# Summary

This notebook is for evaluate the best model on testing dataset

- decision tree: gini + 200 depth
- KNN: 1 nearest neighboors with distance
- SVM: 1000 + linear
- Ada-boost: decision tree 10 depth + 100 trees
- NN: dense 64 layer with RELU

Get the test data

In [1]:
SEED = 123
PROJECT_PATH = ".."
from product_matcher.utils import get_config
from product_matcher.utils import loader, load_data
import os


cfg = get_config(overrides=['experiments=problem1/neuralnet'])
train, test, X_train, Y_train, X_test, Y_test = load_data(cfg, PROJECT_PATH)

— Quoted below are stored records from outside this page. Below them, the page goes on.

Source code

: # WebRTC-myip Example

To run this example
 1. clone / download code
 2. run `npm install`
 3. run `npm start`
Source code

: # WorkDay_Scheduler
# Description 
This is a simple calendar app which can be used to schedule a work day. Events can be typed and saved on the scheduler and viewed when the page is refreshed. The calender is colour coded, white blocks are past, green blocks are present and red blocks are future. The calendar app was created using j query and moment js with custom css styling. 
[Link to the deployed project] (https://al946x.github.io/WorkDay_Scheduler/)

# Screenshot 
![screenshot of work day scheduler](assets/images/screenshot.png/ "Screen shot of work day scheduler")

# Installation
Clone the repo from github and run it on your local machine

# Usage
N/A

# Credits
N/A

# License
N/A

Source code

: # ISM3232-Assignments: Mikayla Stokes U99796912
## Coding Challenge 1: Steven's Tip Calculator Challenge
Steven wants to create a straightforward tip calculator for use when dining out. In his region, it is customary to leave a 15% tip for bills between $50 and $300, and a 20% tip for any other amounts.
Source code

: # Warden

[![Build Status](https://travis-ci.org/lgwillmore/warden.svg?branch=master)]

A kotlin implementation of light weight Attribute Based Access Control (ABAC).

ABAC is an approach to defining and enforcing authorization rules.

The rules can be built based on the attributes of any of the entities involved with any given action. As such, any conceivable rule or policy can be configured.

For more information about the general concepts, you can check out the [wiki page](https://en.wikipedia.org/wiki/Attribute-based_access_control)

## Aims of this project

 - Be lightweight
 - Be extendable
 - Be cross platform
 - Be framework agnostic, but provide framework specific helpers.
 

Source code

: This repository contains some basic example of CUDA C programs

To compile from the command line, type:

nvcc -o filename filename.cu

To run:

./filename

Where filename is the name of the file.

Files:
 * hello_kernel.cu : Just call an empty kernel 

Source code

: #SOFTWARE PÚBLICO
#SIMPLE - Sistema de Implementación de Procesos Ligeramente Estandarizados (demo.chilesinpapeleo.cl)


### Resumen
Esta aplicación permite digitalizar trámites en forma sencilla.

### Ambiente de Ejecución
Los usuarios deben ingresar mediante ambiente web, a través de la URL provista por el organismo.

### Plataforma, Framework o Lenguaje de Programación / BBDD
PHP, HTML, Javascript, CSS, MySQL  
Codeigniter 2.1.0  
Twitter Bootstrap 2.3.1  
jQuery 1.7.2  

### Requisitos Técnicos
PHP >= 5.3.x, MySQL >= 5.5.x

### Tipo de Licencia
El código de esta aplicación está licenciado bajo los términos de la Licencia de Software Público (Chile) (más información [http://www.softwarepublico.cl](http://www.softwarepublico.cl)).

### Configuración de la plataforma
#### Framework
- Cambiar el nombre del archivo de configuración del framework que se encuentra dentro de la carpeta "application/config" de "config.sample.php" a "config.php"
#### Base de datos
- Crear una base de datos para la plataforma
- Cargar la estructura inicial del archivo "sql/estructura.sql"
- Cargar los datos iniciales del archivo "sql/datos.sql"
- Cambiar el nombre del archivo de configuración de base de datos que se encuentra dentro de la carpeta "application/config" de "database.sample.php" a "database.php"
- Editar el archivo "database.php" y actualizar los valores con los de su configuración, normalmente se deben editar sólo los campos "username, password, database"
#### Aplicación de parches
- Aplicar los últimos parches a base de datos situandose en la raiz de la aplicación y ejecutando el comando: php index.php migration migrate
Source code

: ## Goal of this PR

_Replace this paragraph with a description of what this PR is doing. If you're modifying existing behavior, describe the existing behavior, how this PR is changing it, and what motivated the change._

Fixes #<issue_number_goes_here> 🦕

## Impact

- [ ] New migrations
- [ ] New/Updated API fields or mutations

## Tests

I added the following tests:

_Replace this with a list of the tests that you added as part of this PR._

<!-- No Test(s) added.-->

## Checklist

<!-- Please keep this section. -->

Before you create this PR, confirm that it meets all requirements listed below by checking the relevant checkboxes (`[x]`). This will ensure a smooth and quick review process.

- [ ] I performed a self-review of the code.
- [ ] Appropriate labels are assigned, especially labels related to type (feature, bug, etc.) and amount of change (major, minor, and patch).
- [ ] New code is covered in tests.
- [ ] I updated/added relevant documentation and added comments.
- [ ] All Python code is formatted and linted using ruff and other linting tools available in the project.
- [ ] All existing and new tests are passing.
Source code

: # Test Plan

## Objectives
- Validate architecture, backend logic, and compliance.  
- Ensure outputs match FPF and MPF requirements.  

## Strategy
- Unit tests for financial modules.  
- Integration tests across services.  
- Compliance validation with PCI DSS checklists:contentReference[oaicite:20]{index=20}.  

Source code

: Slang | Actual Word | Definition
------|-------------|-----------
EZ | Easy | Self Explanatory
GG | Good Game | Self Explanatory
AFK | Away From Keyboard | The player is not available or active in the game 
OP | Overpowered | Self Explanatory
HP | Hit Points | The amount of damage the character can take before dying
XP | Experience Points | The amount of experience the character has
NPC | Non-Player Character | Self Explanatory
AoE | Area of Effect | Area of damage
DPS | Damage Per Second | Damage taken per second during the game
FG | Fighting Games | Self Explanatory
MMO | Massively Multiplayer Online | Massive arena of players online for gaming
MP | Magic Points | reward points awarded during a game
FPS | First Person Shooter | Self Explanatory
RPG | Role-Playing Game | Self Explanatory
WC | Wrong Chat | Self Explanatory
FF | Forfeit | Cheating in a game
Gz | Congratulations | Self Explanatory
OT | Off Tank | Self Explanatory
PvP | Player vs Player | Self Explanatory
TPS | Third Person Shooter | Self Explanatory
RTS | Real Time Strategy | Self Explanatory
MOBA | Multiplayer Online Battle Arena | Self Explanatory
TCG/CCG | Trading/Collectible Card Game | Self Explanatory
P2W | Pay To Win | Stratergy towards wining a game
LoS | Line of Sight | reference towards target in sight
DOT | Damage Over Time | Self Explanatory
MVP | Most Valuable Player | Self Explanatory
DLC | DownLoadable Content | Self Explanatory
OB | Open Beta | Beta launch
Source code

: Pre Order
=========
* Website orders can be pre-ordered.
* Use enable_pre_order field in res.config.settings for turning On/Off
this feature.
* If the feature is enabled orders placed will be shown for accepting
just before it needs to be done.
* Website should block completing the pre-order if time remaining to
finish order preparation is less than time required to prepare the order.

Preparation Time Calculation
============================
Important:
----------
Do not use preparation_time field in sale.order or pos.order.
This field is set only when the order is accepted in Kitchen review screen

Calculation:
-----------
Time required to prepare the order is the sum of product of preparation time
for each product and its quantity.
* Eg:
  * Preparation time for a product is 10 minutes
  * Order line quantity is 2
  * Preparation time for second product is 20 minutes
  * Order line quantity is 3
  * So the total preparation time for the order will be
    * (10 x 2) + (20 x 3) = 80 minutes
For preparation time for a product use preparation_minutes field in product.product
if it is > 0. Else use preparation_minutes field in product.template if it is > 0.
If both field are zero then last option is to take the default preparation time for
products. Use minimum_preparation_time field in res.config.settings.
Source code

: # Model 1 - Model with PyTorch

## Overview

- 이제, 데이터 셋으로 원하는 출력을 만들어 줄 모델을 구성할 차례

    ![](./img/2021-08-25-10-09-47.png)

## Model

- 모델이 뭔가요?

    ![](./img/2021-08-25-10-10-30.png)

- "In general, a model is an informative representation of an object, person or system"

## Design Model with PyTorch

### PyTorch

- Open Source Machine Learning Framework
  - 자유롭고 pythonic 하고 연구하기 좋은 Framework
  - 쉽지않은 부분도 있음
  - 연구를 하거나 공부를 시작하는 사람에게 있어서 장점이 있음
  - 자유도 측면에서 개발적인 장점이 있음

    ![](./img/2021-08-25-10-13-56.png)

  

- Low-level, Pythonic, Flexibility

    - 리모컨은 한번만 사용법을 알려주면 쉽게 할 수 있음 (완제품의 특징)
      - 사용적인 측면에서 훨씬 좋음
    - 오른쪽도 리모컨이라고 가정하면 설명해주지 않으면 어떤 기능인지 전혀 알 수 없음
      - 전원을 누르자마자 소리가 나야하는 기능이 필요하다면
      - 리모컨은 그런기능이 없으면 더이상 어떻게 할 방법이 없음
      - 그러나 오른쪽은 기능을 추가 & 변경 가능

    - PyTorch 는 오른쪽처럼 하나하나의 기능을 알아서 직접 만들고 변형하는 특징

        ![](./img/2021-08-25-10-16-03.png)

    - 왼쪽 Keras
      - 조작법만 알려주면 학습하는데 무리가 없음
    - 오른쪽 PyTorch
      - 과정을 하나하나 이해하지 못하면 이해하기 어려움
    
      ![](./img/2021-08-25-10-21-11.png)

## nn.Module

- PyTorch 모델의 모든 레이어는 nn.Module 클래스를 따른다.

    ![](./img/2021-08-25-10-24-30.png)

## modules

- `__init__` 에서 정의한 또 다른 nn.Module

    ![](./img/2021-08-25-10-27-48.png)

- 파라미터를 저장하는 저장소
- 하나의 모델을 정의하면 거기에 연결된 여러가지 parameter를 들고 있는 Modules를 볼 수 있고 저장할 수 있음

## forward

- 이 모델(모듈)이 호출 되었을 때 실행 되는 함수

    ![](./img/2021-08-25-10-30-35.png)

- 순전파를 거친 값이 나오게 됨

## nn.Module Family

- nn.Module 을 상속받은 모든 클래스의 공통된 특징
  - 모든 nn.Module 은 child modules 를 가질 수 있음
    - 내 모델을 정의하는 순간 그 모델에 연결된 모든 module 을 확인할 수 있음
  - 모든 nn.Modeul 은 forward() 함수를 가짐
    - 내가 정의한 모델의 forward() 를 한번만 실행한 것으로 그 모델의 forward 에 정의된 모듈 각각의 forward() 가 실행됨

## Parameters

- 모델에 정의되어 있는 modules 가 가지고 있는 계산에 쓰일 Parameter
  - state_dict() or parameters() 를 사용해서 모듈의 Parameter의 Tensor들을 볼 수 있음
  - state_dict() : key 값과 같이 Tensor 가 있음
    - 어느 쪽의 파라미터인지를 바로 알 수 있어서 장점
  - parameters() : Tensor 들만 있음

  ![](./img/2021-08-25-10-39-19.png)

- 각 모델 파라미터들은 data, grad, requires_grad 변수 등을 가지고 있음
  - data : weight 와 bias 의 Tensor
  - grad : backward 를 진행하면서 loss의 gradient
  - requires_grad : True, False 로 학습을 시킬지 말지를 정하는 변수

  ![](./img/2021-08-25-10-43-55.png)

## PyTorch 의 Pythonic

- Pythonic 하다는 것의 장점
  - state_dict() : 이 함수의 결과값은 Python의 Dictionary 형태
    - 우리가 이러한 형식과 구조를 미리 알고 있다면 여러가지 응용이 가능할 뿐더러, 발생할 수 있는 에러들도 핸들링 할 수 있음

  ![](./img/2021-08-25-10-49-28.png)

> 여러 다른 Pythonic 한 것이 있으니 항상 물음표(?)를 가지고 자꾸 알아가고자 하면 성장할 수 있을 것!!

2023-02-12 20:02:59.873375: I tensorflow/core/platform/cpu_feature_guard.cc:193] This TensorFlow binary is optimized with oneAPI Deep Neural Network Library (oneDNN) to use the following CPU instructions in performance-critical operations:  AVX2 FMA
To enable them in other operations, rebuild TensorFlow with the appropriate compiler flags.


1. decision tree

In [2]:
from sklearn import tree
clf = tree.DecisionTreeClassifier(max_depth=200, criterion='gini', random_state=SEED)
clf = clf.fit(X_train, Y_train)
clf_acc = clf.score(X_test, Y_test)

0.9507101673463648

In [4]:
test['clf_prediction'] = clf.predict(X_test)

2. SVM on 10,000 data

In [6]:
from sklearn.svm import SVC
svc = SVC(kernel='linear')
svc = svc.fit(X_train, Y_train)
svc_acc = svc.score(X_test, Y_test)

0.9620306567290113

In [14]:
test['svm_prediction'] = svc.predict(X_test)

3. AdaBoost

In [7]:
from sklearn.ensemble import AdaBoostClassifier
dt = tree.DecisionTreeClassifier(max_depth=10, criterion='gini', random_state=SEED)
ada = AdaBoostClassifier(dt, n_estimators=100)
ada = ada.fit(X_train, Y_train)
ada_acc = ada.score(X_test, Y_test)

0.9561946280410631

In [15]:
test['adaboost_prediction'] = ada.predict(X_test)

4. KNN

In [13]:
from sklearn.neighbors import KNeighborsClassifier
knn = KNeighborsClassifier(n_neighbors=1, weights='distance')
knn = knn.fit(X_train, Y_train)
knn_acc = knn.score(X_test, Y_test)

0.9557727464491632

In [16]:
test['knn_prediction'] = knn.predict(X_test)

5. NeuralNet

In [17]:
import tensorflow as tf
x = tf.convert_to_tensor(X_train.todense())
x_test = tf.convert_to_tensor(X_test.todense())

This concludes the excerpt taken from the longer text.